_Dataset entries:_
* * *
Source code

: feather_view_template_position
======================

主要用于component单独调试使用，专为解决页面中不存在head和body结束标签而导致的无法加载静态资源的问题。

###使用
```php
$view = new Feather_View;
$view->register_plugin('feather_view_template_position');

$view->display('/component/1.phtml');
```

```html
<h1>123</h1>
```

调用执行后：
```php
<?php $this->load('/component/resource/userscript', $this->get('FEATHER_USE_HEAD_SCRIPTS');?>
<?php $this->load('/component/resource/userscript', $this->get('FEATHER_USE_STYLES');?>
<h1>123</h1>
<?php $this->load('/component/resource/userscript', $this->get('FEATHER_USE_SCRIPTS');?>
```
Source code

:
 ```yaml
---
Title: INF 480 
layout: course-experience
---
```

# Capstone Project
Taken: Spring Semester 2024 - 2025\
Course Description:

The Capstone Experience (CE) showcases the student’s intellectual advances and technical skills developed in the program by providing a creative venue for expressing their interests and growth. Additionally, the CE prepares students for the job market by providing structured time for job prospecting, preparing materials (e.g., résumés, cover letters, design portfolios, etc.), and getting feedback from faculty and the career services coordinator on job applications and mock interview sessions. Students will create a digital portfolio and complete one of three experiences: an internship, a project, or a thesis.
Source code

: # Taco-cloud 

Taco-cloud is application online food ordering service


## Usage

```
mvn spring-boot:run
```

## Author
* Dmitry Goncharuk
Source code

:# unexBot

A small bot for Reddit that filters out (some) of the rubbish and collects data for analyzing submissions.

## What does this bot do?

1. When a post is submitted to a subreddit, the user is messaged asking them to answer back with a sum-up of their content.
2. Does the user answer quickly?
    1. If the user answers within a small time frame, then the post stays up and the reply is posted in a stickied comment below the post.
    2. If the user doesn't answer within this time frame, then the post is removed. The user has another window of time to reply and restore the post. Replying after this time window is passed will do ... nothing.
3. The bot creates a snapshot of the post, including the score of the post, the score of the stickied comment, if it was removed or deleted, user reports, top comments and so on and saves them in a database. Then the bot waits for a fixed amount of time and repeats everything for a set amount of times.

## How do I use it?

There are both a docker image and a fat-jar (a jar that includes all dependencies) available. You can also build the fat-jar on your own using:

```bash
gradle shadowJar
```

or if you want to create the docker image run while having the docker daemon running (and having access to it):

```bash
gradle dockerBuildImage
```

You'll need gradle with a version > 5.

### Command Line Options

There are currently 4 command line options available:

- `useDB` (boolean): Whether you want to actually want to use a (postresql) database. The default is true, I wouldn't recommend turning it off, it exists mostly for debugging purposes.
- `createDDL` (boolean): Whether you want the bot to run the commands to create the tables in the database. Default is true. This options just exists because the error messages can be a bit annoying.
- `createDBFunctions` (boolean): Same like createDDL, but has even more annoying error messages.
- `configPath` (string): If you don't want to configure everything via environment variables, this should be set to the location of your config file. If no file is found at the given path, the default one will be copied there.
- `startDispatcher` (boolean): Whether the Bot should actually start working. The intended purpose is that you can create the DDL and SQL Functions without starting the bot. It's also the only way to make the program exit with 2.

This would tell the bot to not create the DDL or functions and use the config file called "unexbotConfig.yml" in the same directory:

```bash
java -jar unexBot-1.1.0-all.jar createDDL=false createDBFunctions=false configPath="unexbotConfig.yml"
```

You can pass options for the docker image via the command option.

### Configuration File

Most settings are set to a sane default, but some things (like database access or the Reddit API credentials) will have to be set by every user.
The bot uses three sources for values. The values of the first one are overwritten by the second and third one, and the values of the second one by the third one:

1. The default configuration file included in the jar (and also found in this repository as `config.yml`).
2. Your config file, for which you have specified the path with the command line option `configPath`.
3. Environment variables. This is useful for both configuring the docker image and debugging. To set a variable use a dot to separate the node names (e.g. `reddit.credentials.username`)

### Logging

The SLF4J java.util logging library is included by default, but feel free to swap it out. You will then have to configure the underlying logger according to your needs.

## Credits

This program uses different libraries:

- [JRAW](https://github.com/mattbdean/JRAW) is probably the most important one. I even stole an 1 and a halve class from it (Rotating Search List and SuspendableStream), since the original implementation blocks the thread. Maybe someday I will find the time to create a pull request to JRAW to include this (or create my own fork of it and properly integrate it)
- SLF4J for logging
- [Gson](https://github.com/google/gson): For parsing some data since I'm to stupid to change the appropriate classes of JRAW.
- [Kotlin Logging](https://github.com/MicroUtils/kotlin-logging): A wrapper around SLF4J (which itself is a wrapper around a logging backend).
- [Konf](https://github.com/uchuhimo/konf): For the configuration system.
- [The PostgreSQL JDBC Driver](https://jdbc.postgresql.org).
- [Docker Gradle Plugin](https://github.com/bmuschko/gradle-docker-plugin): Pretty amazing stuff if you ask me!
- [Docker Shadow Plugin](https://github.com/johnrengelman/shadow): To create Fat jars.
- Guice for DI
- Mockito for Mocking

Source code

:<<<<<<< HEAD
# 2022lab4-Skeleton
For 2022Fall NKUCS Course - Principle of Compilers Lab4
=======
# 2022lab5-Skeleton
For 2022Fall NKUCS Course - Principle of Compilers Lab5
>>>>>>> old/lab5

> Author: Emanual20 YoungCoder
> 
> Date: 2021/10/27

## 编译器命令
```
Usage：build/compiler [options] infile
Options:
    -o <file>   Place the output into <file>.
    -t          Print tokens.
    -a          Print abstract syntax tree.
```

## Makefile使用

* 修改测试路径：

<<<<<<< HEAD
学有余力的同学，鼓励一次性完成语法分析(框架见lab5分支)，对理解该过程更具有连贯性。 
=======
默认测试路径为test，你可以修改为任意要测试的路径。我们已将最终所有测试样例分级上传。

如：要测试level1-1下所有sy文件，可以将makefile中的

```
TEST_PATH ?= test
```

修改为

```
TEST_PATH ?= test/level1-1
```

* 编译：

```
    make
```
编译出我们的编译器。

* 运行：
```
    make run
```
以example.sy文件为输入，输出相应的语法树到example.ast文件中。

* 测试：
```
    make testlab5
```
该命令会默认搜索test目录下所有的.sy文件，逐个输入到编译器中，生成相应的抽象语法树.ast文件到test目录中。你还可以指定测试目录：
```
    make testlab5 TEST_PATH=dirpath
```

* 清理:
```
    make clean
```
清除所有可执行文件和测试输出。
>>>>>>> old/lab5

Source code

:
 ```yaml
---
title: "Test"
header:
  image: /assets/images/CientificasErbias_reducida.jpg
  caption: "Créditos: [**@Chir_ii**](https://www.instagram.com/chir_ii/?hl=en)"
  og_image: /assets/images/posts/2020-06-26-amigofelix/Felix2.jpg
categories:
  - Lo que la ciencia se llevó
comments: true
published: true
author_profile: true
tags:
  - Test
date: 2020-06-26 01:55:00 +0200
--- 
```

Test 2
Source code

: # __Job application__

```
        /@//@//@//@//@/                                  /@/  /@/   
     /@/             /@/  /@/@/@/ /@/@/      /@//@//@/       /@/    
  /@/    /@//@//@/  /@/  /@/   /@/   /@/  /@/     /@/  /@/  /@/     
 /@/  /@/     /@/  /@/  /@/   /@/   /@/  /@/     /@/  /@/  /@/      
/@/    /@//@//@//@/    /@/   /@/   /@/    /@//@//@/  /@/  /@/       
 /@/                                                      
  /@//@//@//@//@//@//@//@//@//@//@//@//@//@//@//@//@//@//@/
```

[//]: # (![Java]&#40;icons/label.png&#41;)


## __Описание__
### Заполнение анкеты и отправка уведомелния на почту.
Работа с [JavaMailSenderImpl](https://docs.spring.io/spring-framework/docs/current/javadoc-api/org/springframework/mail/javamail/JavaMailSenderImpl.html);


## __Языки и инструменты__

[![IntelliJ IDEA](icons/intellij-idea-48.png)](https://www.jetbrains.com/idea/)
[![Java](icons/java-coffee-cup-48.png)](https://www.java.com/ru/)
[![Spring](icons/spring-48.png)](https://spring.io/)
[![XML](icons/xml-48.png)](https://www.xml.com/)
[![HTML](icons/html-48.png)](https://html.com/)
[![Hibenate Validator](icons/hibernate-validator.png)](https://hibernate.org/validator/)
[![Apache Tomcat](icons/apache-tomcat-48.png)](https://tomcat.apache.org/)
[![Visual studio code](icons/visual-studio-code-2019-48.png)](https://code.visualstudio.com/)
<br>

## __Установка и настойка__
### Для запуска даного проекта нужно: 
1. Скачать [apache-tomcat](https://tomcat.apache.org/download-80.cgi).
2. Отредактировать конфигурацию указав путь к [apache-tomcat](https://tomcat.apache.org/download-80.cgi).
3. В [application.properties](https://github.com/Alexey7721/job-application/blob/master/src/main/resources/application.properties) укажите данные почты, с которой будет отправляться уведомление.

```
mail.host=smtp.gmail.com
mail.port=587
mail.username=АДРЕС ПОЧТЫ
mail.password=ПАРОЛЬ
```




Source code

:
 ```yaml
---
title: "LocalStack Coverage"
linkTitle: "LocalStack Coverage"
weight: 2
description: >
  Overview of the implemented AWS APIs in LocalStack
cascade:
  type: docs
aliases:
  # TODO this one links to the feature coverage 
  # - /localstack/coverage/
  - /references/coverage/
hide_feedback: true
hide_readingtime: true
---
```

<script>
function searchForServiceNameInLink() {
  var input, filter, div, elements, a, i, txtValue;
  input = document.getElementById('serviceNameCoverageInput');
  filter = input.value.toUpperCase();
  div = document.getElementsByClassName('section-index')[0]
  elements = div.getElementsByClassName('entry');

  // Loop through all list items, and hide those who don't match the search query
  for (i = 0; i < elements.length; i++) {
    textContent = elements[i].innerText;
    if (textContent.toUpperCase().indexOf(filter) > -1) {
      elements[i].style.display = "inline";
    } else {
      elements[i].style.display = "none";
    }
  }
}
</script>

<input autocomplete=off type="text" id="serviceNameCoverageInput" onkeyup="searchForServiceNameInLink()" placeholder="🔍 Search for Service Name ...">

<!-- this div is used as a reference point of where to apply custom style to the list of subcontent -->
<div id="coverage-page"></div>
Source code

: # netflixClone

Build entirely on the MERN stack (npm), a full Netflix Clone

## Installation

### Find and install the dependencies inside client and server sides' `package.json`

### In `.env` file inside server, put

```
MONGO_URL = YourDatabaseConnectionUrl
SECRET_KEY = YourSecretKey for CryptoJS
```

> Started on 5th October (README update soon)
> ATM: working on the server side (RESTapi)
* * *
_What to work on:_ Every line above with the word "small" is to be copied out.

_Result of the exercise:_
A small bot for Reddit that filters out (some) of the rubbish and collects data for analyzing submissions.
    1. If the user answers within a small time frame, then the post stays up and the reply is posted in a stickied comment below the post.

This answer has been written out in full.